Chapter 1 is ‘I Was Born A Poor Fat Child‘. Brittany starts off the book by explaining why she’s fat. Apparently she’s fat because her mom was depressed and ate all the time, and BGibbs inherited both the depression and the coping mechanism. But she never thought she was overweight until she was eight and met some boy with a mouth “built for cunnilingus”. Evidently this boy told her she didn’t have a boyfriend because she was fat, and her world shattered into a million piles of self-consciousness and chicken nuggets. Then her gym teacher sent a note home to her parents informing them that Gibster was obese, which people still tell her except they tell her on the internet instead of in envelopes. She finally gets to the point of “Why are you fat?” by saying childhood poverty meant crappy food and stress eating, and she’s still fat because “I like to eat food, and I’m really good at it”. Then the woman who is tired of fat shaming makes a jab about how eating whatever she wants tastes better than fitting into smaller jeans, the implication being that everyone knows anyone in a single digit size never eats, I guess.
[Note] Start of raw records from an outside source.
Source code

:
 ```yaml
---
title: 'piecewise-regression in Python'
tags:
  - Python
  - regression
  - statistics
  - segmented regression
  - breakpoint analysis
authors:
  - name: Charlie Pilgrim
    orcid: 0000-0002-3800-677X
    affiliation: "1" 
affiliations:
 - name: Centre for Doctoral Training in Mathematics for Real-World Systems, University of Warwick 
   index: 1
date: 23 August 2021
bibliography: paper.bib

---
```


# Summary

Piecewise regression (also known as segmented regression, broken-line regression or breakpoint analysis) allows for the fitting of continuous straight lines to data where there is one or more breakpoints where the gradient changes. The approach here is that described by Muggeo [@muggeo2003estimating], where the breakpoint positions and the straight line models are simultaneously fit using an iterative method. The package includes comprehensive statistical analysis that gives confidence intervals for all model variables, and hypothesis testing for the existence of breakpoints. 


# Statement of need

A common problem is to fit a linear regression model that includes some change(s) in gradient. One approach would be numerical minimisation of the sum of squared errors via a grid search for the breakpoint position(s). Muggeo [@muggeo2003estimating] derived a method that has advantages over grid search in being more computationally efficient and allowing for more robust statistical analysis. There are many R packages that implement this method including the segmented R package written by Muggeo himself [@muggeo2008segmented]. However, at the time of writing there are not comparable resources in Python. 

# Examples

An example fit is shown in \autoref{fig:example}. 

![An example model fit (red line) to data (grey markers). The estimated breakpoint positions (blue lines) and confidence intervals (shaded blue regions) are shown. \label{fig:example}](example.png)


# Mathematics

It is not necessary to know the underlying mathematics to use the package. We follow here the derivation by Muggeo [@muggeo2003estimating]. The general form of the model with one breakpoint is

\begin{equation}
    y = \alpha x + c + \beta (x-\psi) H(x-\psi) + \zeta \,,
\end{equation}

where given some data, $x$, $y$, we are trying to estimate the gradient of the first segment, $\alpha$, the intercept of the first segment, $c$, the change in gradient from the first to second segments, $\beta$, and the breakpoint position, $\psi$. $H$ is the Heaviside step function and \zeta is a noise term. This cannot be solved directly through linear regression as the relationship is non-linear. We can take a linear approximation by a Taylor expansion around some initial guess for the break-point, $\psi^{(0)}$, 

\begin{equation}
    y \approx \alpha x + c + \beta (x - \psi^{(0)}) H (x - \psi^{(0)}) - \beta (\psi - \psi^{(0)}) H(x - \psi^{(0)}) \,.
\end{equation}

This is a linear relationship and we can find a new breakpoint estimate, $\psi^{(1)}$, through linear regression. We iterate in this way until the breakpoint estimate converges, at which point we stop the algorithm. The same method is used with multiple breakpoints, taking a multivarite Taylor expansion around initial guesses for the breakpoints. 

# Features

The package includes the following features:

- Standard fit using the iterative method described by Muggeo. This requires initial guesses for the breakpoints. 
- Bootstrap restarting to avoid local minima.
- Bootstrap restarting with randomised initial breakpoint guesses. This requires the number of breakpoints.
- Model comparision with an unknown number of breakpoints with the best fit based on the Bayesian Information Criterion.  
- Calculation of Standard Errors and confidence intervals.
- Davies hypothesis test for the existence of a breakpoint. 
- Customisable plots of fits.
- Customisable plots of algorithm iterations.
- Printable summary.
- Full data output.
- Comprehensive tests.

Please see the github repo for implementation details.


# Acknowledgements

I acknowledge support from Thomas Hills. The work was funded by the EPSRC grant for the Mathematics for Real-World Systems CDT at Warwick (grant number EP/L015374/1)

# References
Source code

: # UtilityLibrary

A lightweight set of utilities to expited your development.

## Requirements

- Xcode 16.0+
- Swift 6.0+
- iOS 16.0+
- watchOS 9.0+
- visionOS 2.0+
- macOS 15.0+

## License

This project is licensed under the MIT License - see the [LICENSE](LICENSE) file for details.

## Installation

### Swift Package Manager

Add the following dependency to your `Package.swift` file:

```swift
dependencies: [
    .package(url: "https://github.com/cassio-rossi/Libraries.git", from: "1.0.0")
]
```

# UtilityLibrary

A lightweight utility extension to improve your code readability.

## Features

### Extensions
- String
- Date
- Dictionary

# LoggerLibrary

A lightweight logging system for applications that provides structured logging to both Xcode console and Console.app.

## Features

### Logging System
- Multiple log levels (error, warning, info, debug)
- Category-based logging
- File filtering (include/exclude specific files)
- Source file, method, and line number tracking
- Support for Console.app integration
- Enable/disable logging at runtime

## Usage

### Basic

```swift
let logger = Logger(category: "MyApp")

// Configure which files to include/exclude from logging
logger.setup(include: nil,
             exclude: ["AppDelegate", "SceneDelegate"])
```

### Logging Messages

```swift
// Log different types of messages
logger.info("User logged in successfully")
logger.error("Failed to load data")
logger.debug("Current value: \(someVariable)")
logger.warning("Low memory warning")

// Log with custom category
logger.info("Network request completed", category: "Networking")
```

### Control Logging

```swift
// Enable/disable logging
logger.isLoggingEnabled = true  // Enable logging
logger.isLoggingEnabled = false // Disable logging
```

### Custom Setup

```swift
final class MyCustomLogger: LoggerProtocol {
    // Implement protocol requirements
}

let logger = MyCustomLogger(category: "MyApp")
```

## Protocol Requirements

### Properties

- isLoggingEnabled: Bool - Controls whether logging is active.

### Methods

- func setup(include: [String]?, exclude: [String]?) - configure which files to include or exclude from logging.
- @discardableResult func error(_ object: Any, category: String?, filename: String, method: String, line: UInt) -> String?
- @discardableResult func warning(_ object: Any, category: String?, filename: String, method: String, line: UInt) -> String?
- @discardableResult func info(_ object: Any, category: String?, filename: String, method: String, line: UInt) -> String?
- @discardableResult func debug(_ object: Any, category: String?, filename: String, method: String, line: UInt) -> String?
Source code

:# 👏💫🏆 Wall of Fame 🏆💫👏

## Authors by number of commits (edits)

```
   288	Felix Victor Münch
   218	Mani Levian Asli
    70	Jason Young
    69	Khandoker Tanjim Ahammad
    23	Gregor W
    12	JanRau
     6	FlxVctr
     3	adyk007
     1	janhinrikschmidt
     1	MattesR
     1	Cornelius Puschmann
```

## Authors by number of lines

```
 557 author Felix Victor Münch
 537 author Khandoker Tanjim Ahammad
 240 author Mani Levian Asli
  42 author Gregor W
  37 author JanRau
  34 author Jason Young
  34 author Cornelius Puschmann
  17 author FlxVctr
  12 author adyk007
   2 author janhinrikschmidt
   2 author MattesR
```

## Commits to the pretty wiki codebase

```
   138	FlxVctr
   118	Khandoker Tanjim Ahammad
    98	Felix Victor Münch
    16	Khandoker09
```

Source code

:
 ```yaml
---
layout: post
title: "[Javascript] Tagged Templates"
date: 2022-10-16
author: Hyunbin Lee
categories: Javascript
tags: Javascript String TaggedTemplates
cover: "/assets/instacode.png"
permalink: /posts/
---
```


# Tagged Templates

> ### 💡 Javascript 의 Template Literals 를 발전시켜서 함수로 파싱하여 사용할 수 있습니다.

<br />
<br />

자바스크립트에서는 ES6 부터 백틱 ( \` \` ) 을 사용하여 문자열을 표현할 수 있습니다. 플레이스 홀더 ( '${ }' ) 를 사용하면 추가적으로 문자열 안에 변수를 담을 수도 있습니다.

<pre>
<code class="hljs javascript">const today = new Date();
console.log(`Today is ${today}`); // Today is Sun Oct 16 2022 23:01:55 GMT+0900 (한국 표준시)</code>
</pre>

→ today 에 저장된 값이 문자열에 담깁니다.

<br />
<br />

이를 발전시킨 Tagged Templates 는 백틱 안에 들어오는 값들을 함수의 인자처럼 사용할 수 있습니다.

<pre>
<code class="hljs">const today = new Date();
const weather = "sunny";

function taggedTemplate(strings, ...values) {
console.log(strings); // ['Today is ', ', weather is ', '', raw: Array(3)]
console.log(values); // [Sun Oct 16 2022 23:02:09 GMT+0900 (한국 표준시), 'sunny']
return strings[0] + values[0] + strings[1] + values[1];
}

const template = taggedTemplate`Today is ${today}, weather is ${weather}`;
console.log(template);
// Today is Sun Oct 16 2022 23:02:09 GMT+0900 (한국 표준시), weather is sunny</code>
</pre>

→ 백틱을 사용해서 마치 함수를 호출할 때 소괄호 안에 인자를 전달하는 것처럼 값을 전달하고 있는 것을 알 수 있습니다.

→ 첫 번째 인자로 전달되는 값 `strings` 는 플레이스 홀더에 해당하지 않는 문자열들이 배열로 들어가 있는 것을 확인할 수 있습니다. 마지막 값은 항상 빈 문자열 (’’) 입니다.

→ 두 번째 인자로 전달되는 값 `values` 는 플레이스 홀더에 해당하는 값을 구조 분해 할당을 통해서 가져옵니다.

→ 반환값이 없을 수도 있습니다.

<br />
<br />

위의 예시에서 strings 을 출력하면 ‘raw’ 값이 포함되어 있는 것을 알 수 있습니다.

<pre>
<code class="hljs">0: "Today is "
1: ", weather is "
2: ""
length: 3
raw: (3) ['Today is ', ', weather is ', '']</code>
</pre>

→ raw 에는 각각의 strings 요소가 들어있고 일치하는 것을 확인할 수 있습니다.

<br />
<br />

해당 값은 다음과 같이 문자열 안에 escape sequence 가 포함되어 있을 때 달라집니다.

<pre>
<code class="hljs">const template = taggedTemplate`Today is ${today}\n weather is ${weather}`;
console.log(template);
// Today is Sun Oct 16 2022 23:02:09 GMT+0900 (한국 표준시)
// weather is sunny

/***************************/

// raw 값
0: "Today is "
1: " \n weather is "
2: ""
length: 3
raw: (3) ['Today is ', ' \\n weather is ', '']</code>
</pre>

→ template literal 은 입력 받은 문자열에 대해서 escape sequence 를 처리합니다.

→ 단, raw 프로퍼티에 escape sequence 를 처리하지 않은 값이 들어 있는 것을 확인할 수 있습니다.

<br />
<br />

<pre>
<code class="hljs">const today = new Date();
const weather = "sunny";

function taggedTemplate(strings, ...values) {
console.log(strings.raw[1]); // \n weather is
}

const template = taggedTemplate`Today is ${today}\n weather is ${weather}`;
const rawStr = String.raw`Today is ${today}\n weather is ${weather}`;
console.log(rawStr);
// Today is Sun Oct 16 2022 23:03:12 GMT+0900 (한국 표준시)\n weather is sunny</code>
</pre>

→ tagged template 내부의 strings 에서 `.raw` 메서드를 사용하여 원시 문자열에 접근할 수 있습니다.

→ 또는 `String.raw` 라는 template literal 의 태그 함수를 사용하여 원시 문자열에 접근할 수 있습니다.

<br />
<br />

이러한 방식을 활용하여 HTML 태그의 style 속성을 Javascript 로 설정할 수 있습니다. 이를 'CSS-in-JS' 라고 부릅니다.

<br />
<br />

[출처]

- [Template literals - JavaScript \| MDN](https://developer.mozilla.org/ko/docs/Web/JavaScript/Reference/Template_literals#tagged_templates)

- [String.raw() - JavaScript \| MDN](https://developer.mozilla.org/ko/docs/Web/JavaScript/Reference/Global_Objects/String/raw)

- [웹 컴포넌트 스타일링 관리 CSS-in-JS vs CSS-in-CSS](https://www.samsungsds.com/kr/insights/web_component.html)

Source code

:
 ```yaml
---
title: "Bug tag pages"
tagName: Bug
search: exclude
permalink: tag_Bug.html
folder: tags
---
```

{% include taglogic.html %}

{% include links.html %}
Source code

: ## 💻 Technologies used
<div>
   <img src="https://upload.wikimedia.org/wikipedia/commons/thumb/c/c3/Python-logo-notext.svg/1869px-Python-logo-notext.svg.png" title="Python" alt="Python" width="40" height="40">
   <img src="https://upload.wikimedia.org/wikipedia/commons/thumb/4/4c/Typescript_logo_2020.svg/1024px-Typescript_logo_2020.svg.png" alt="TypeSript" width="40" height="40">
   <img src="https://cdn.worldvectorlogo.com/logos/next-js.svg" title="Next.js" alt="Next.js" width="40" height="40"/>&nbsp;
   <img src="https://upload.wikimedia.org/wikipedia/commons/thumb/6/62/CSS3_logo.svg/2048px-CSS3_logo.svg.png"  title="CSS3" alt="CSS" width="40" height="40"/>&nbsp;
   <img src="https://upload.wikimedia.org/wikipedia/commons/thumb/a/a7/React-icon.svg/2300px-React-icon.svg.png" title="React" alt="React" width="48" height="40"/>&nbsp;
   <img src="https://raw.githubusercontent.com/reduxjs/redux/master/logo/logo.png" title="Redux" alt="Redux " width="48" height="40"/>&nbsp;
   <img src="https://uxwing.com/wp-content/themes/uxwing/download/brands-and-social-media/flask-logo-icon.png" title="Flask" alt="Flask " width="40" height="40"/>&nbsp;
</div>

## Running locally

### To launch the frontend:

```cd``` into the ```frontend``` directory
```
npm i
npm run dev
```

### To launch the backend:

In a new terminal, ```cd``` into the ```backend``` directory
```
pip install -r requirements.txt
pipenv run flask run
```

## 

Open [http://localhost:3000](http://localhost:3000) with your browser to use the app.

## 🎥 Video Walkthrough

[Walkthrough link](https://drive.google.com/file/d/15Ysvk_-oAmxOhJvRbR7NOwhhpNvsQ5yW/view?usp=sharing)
Chapter 2 is ‘Honestly, I Didn’t Have A Chance‘ and it’s basically Gibbles blathering about her gold medal in the Most Messed Up Family olympics. This includes a pages long tale of how her father took her to adopt a kitten and then a few hours later the kitten fell out of a tree and died, and as the kitten was writhing on the ground dying her brother pointed out that “Kimberly” was in fact a boy cat.
The conclusion is that Brittany enjoyed a kind and human moment with her father as she cried over the grave with her father, the man who “murdered my transsexual cat with a shovel”. The rest of the chapter is just more of Brittany trying to prove that her family is indeed the most messed up family ever not portrayed in a Lifetime Movie. I’m not sure what the point of this chapter is beyond Brit trying to convince us somehow that being an overweight exhibitionist was really her only option in adulthood considering the childhood she had.
Chapter 3 is ‘Finding Your Tribe And Other Assholey Feel-Good Expressions Your Parents Push On You‘, and after I was done affixing the book with an award for Longest Chapter Title Ever, I learned more than I needed to about Brittany’s educational path. Which was apparently strewn with the dried flowers of Catholic school, and then a new school at age 12 which she found hard to adjust into. Her mother told her it takes time to fit in, but Britacious began 7th grade overweight, with a gap between her teeth, wire glasses, and a perm. Ya know, like about 85% of 12 year olds in the 90s. But somehow all of this made her some kind of unicorn, so in an attempt to fit in, she tried out for cheerleading. Because obviously trying out for cheer squad is the best way for an overweight, self-conscious girl with a chip on her shoulder to build self-worth and fit in at a new school.
Anycliques, Britbrit says she was relentlessly taunted by the skinny pretty girls who apparently spread rumours that she had AIDS, so she convinced her mom to pull her out of high school and thus begins a makeover montage that put Ami Dolenz to shame.
I was relaunched into high school with contact lenses, the gap between my front teeth expertly filled with enamel colored bonding, and the Rachel haircut. It was life changing.
Except really nothing changed so she got angry. Meaning her high school experience was about the same as most people’s but for some reason Brittany thought a haircut and some contacts would reconfigure her life into the plot of ‘She’s All That’, and when that didn’t happen, well the entire world is full of bullies. She ends this neverending litany of The Ways I Was Wronged As A Teenager by informing us that if you don’t find “your tribe” in high school it’s ok, because lots of awesome people don’t, and until you do there’s always ice cream.
Chapter 4 is ‘Secret Girlfriend‘ and Britkini comes right out of the gate by saying she has “a penis in my mouth right now” so she’s “way too busy to dispute ridiculous fat person stereotypes”. Ok then. She tells us she was interested in sex way sooner than all those skinny chicks.
She then describes how she went to a sleepover and a friend explained how to touch herself at ten years old, and it “felt amazing”. But then Catholic guilt made her literally scotch tape her vagina so she wouldn’t touch it. Which resulted in a rash and a trip to the doctor and her first foray into therapy.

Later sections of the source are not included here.